(Data for review begins)

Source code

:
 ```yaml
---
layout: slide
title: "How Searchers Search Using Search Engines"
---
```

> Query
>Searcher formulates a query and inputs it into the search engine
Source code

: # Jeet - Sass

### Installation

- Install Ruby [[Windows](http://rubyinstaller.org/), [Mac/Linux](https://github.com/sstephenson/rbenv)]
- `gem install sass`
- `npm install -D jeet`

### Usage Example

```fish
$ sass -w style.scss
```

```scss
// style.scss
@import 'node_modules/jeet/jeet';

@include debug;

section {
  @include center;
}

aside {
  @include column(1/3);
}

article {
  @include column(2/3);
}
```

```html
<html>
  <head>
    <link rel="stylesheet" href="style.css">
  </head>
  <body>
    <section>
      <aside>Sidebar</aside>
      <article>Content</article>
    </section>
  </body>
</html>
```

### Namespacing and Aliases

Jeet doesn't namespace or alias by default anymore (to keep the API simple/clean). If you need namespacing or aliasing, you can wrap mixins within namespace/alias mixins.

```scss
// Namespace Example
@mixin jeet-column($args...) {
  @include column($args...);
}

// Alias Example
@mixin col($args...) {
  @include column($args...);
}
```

(Data for review ends)

## Action item:
If a line in the entries contains the word "args", copy that line out.

## Completed exercise:
@mixin jeet-column($args...) {
  @include column($args...);
@mixin col($args...) {
  @include column($args...);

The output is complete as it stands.